### YOUR INSTRUCTIONS
Go line by line through the entries and show those that hold the string "issue".
** Opening INPUT RECORDS block **
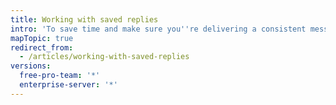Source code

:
 ```yaml
---
title: Working with saved replies
intro: 'To save time and make sure you''re delivering a consistent message, you can add saved replies to issue and pull request comments.'
mapTopic: true
redirect_from:
  - /articles/working-with-saved-replies
versions:
  free-pro-team: '*'
  enterprise-server: '*'
---
```


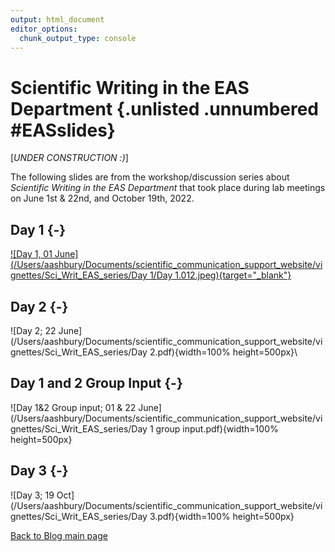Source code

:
 ```yaml
---
output: html_document
editor_options:
  chunk_output_type: console
---
```





# Scientific Writing in the EAS Department {.unlisted .unnumbered #EASslides}

[*UNDER CONSTRUCTION :)*]

The following slides are from the workshop/discussion series about *Scientific Writing in the EAS Department* that took place during lab meetings on June 1st & 22nd, and October 19th, 2022. 


## Day 1 {-}

[![Day 1, 01 June](/Users/aashbury/Documents/scientific_communication_support_website/vignettes/Sci_Writ_EAS_series/Day 1/Day 1.012.jpeg){target="_blank"}](https://github.com/ekopter/scientific_communication_support_website/blob/main/pdfs/Sci_Writ_EAS_series/Day_1.pdf)

## Day 2 {-}

![Day 2; 22 June](/Users/aashbury/Documents/scientific_communication_support_website/vignettes/Sci_Writ_EAS_series/Day 2.pdf){width=100% height=500px}\

## Day 1 and 2 Group Input {-}

![Day 1&2 Group input; 01 & 22 June](/Users/aashbury/Documents/scientific_communication_support_website/vignettes/Sci_Writ_EAS_series/Day 1 group input.pdf){width=100% height=500px}

## Day 3 {-}

![Day 3; 19 Oct](/Users/aashbury/Documents/scientific_communication_support_website/vignettes/Sci_Writ_EAS_series/Day 3.pdf){width=100% height=500px}

[Back to Blog main page](#blog_main)
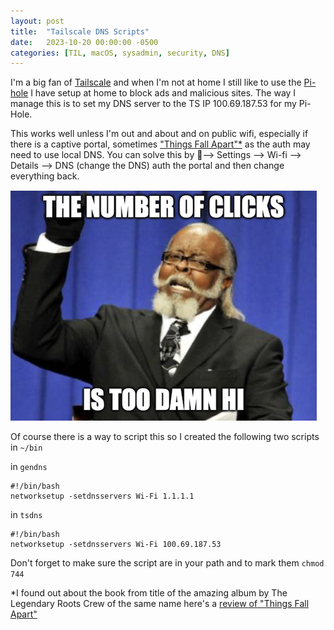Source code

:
 ```yaml
---
layout: post
title:  "Tailscale DNS Scripts"
date:   2023-10-20 00:00:00 -0500
categories: [TIL, macOS, sysadmin, security, DNS]
---
```


I'm a big fan of [Tailscale](https://tailscale.com) and when I'm not at home I still like to use the [Pi-hole](https://pi-hole.net) I have setup at home to block ads and malicious sites. The way I manage this is to set my DNS server to the TS IP 100.69.187.53 for my Pi-Hole.

This works well unless I'm out and about and on public wifi, especially if there is a captive portal, sometimes ["Things Fall Apart"*](https://en.wikipedia.org/wiki/Things_Fall_Apart) as the auth may need to use local DNS. You can solve this by --> Settings --> Wi-fi --> Details --> DNS (change the DNS) auth the portal and then change everything back. 

![Too Damn High Meme Guy with text "the number of clicks is too damn high!](/images/number-of-clicks-too-damn-high.png)

Of course there is a way to script this so I created the following two scripts in  `~/bin`

in `gendns`
```
#!/bin/bash
networksetup -setdnsservers Wi-Fi 1.1.1.1
```
in `tsdns`
```
#!/bin/bash
networksetup -setdnsservers Wi-Fi 100.69.187.53
```
Don't forget to make sure the script are in your path and to mark them `chmod 744`


*I found out about the book from title of the amazing album by The Legendary Roots Crew of the same name here's a [review of "Things Fall Apart"](https://pitchfork.com/reviews/albums/22132-things-fall-apart/)

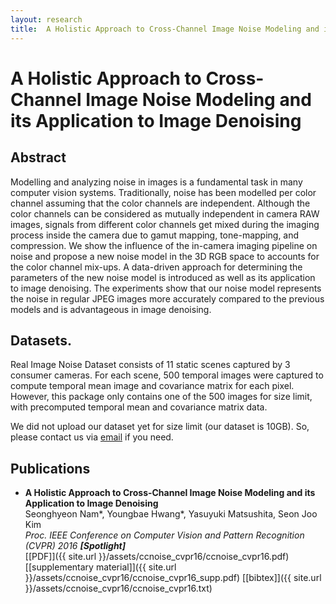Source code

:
 ```yaml
---
layout: research
title:  A Holistic Approach to Cross-Channel Image Noise Modeling and its Application to Image Denoising
---
```


A Holistic Approach to Cross-Channel Image Noise Modeling and its Application to Image Denoising
================================

Abstract
-------------------------

Modelling and analyzing noise in images is a fundamental task in many computer vision systems. Traditionally, noise has been modelled per color channel assuming that the color channels are independent. Although the color channels can be considered as mutually independent in camera RAW images, signals from different color channels get mixed during the imaging process inside the camera due to gamut mapping, tone-mapping, and compression. We show the influence of the in-camera imaging pipeline on noise and propose a new noise model in the 3D RGB space to accounts for the color channel mix-ups. A data-driven approach for determining the parameters of the new noise model is introduced as well as its application to image denoising. The experiments show that our noise model represents the noise in regular JPEG images more accurately compared to the previous models and is advantageous in image denoising.


Datasets.
------------------------  
Real Image Noise Dataset consists of 11 static scenes captured by 3 consumer cameras. For each scene, 500 temporal images were captured to compute temporal mean image and covariance matrix for each pixel. However, this package only contains one of the 500 images for size limit, with precomputed temporal mean and covariance matrix data.

We did not upload our dataset yet for size limit (our dataset is 10GB). So, please contact us via [email](mailto:shnnam@yonsei.ac.kr) if you need.


Publications
------------

* **A Holistic Approach to Cross-Channel Image Noise Modeling and its Application to Image Denoising**<br />
Seonghyeon Nam\*, Youngbae Hwang\*, Yasuyuki Matsushita, Seon Joo Kim<br />
*Proc. IEEE Conference on Computer Vision and Pattern Recognition (CVPR) 2016 **[Spotlight]***<br />
[\[PDF\]]({{ site.url }}/assets/ccnoise_cvpr16/ccnoise_cvpr16.pdf) [\[supplementary material\]]({{ site.url }}/assets/ccnoise_cvpr16/ccnoise_cvpr16_supp.pdf) [\[bibtex\]]({{ site.url }}/assets/ccnoise_cvpr16/ccnoise_cvpr16.txt)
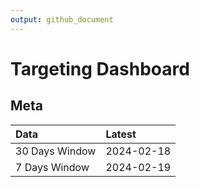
 ```yaml
---
output: github_document
---
```


# Targeting Dashboard



## Meta


|Data           |Latest     |
|:--------------|:----------|
|30 Days Window |2024-02-18 |
|7 Days Window  |2024-02-19 |
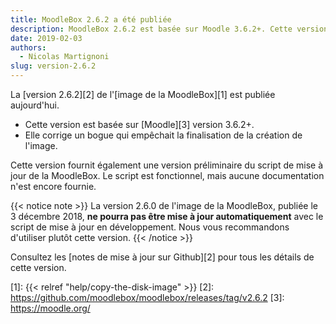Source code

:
 ```yaml
---
title: MoodleBox 2.6.2 a été publiée
description: MoodleBox 2.6.2 est basée sur Moodle 3.6.2+. Cette version corrige un bogue qui empêchait la finalisation de la création de l'image.
date: 2019-02-03
authors:
  - Nicolas Martignoni
slug: version-2.6.2
---
```


La [version 2.6.2][2] de l'[image  de la MoodleBox][1] est publiée aujourd'hui.

  - Cette version est basée sur [Moodle][3] version 3.6.2+.
  - Elle corrige un bogue qui empêchait la finalisation de la création de l'image.

Cette version fournit également une version préliminaire du script de mise à jour de la MoodleBox. Le script est fonctionnel, mais aucune documentation n'est encore fournie.

{{< notice note >}}
La version 2.6.0 de l'image de la MoodleBox, publiée le 3 décembre 2018, __ne pourra pas être mise à jour automatiquement__ avec le script de mise à jour en développement. Nous vous recommandons d'utiliser plutôt cette version.
{{< /notice >}}

Consultez les [notes de mise à jour sur Github][2] pour tous les détails de cette version.

 [1]: {{< relref "help/copy-the-disk-image" >}}
 [2]: https://github.com/moodlebox/moodlebox/releases/tag/v2.6.2
 [3]: https://moodle.org/
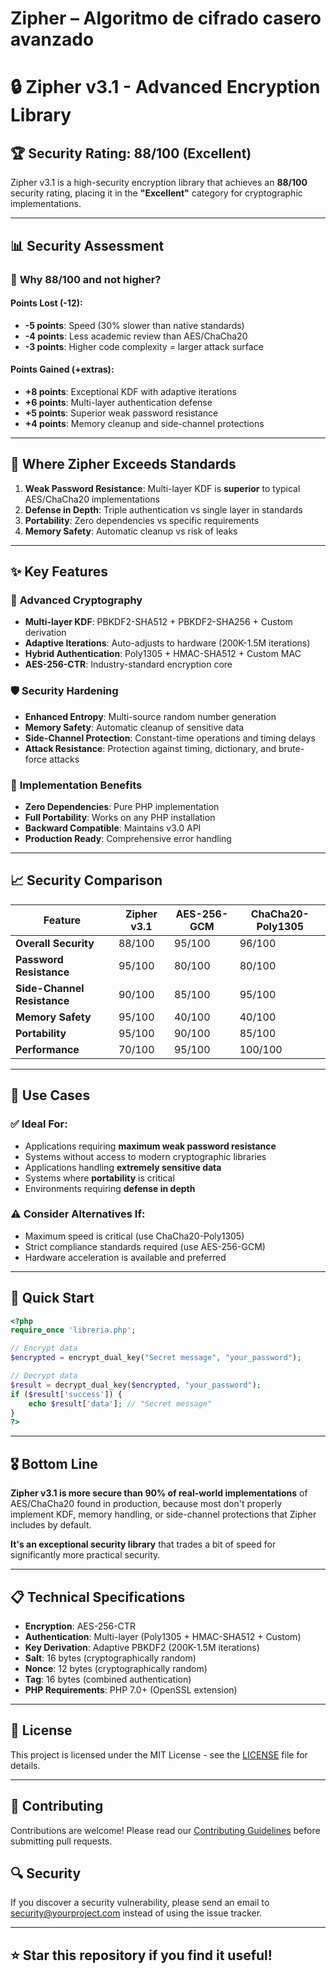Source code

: # Zipher – Algoritmo de cifrado casero avanzado

# 🔒 Zipher v3.1 - Advanced Encryption Library

## 🏆 Security Rating: 88/100 (Excellent)

Zipher v3.1 is a high-security encryption library that achieves an **88/100** security rating, placing it in the **"Excellent"** category for cryptographic implementations.

---

## 📊 Security Assessment

### 🎯 **Why 88/100 and not higher?**

#### **Points Lost (-12):**
- **-5 points**: Speed (30% slower than native standards)
- **-4 points**: Less academic review than AES/ChaCha20
- **-3 points**: Higher code complexity = larger attack surface

#### **Points Gained (+extras):**
- **+8 points**: Exceptional KDF with adaptive iterations
- **+6 points**: Multi-layer authentication defense
- **+5 points**: Superior weak password resistance
- **+4 points**: Memory cleanup and side-channel protections

---

## 🥇 **Where Zipher Exceeds Standards**

1. **Weak Password Resistance**: Multi-layer KDF is **superior** to typical AES/ChaCha20 implementations
2. **Defense in Depth**: Triple authentication vs single layer in standards
3. **Portability**: Zero dependencies vs specific requirements
4. **Memory Safety**: Automatic cleanup vs risk of leaks

---

## ✨ **Key Features**

### 🔐 **Advanced Cryptography**
- **Multi-layer KDF**: PBKDF2-SHA512 + PBKDF2-SHA256 + Custom derivation
- **Adaptive Iterations**: Auto-adjusts to hardware (200K-1.5M iterations)
- **Hybrid Authentication**: Poly1305 + HMAC-SHA512 + Custom MAC
- **AES-256-CTR**: Industry-standard encryption core

### 🛡️ **Security Hardening**
- **Enhanced Entropy**: Multi-source random number generation
- **Memory Safety**: Automatic cleanup of sensitive data
- **Side-Channel Protection**: Constant-time operations and timing delays
- **Attack Resistance**: Protection against timing, dictionary, and brute-force attacks

### 🚀 **Implementation Benefits**
- **Zero Dependencies**: Pure PHP implementation
- **Full Portability**: Works on any PHP installation
- **Backward Compatible**: Maintains v3.0 API
- **Production Ready**: Comprehensive error handling

---

## 📈 **Security Comparison**

| Feature | Zipher v3.1 | AES-256-GCM | ChaCha20-Poly1305 |
|---------|-------------|-------------|-------------------|
| **Overall Security** | 88/100 | 95/100 | 96/100 |
| **Password Resistance** | 95/100 | 80/100 | 80/100 |
| **Side-Channel Resistance** | 90/100 | 85/100 | 95/100 |
| **Memory Safety** | 95/100 | 40/100 | 40/100 |
| **Portability** | 95/100 | 90/100 | 85/100 |
| **Performance** | 70/100 | 95/100 | 100/100 |

---

## 🎯 **Use Cases**

### ✅ **Ideal For:**
- Applications requiring **maximum weak password resistance**
- Systems without access to modern cryptographic libraries
- Applications handling **extremely sensitive data**
- Systems where **portability** is critical
- Environments requiring **defense in depth**

### ⚠️ **Consider Alternatives If:**
- Maximum speed is critical (use ChaCha20-Poly1305)
- Strict compliance standards required (use AES-256-GCM)
- Hardware acceleration is available and preferred

---

## 🚀 **Quick Start**

```php
<?php
require_once 'libreria.php';

// Encrypt data
$encrypted = encrypt_dual_key("Secret message", "your_password");

// Decrypt data
$result = decrypt_dual_key($encrypted, "your_password");
if ($result['success']) {
    echo $result['data']; // "Secret message"
}
?>
```

---

## 🎖️ **Bottom Line**

**Zipher v3.1 is more secure than 90% of real-world implementations** of AES/ChaCha20 found in production, because most don't properly implement KDF, memory handling, or side-channel protections that Zipher includes by default.

**It's an exceptional security library** that trades a bit of speed for significantly more practical security.

---

## 📋 **Technical Specifications**

- **Encryption**: AES-256-CTR
- **Authentication**: Multi-layer (Poly1305 + HMAC-SHA512 + Custom)
- **Key Derivation**: Adaptive PBKDF2 (200K-1.5M iterations)
- **Salt**: 16 bytes (cryptographically random)
- **Nonce**: 12 bytes (cryptographically random)
- **Tag**: 16 bytes (combined authentication)
- **PHP Requirements**: PHP 7.0+ (OpenSSL extension)

---

## 📄 **License**

This project is licensed under the MIT License - see the [LICENSE](LICENSE) file for details.

---

## 🤝 **Contributing**

Contributions are welcome! Please read our [Contributing Guidelines](CONTRIBUTING.md) before submitting pull requests.

## 🔍 **Security**

If you discover a security vulnerability, please send an email to [security@yourproject.com](mailto:security@yourproject.com) instead of using the issue tracker.

---

## ⭐ **Star this repository if you find it useful!**

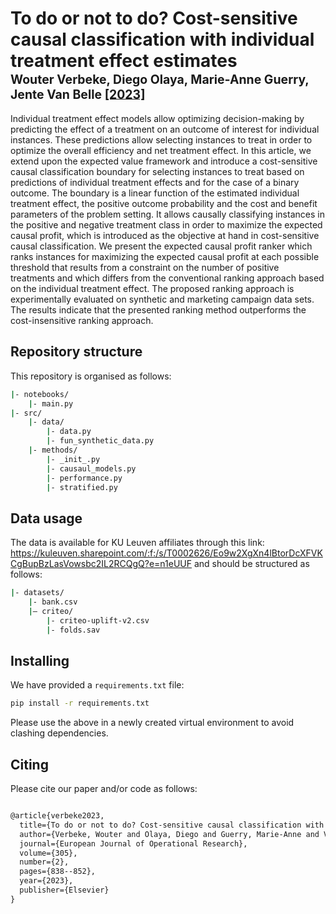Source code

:# To do or not to do? Cost-sensitive causal classification with individual treatment effect estimates </br><sub><sub>Wouter Verbeke, Diego Olaya,  Marie-Anne Guerry, Jente Van Belle [[2023]](https://doi.org/10.1016/j.ejor.2022.03.049)</sub></sub>
Individual treatment effect models allow optimizing decision-making by predicting the effect of a treatment on an outcome of interest for individual instances. These predictions allow selecting instances to treat in order to optimize the overall efficiency and net treatment effect. In this article, we extend upon the expected value framework and introduce a cost-sensitive causal classification boundary for selecting instances to treat based on predictions of individual treatment effects and for the case of a binary outcome. The boundary is a linear function of the estimated individual treatment effect, the positive outcome probability and the cost and benefit parameters of the problem setting. It allows causally classifying instances in the positive and negative treatment class in order to maximize the expected causal profit, which is introduced as the objective at hand in cost-sensitive causal classification. We present the expected causal profit ranker which ranks instances for maximizing the expected causal profit at each possible threshold that results from a constraint on the number of positive treatments and which differs from the conventional ranking approach based on the individual treatment effect. The proposed ranking approach is experimentally evaluated on synthetic and marketing campaign data sets. The results indicate that the presented ranking method outperforms the cost-insensitive ranking approach.

## Repository structure
This repository is organised as follows:
```bash
|- notebooks/
    |- main.py
|- src/
    |- data/
        |- data.py
        |- fun_synthetic_data.py
    |- methods/
        |- _init_.py
        |- causaul_models.py
        |- performance.py
        |- stratified.py
```

## Data usage
The data is available for KU Leuven affiliates through this link:
https://kuleuven.sharepoint.com/:f:/s/T0002626/Eo9w2XgXn4lBtorDcXFVKCgBupBzLasVowsbc2IL2RCQgQ?e=n1eUUF
and should be structured as follows:
```bash
|- datasets/
    |- bank.csv
    |– criteo/
        |- criteo-uplift-v2.csv
        |- folds.sav
```

## Installing
We have provided a `requirements.txt` file:
```bash
pip install -r requirements.txt
```
Please use the above in a newly created virtual environment to avoid clashing dependencies.

## Citing
Please cite our paper and/or code as follows:

```tex

@article{verbeke2023,
  title={To do or not to do? Cost-sensitive causal classification with individual treatment effect estimates},
  author={Verbeke, Wouter and Olaya, Diego and Guerry, Marie-Anne and Van Belle, Jente},
  journal={European Journal of Operational Research},
  volume={305},
  number={2},
  pages={838--852},
  year={2023},
  publisher={Elsevier}
}

```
** Closing INPUT RECORDS block **
### ANSWER FOR THIS EXERCISE
intro: 'To save time and make sure you''re delivering a consistent message, you can add saved replies to issue and pull request comments.'
If you discover a security vulnerability, please send an email to [security@yourproject.com](mailto:security@yourproject.com) instead of using the issue tracker.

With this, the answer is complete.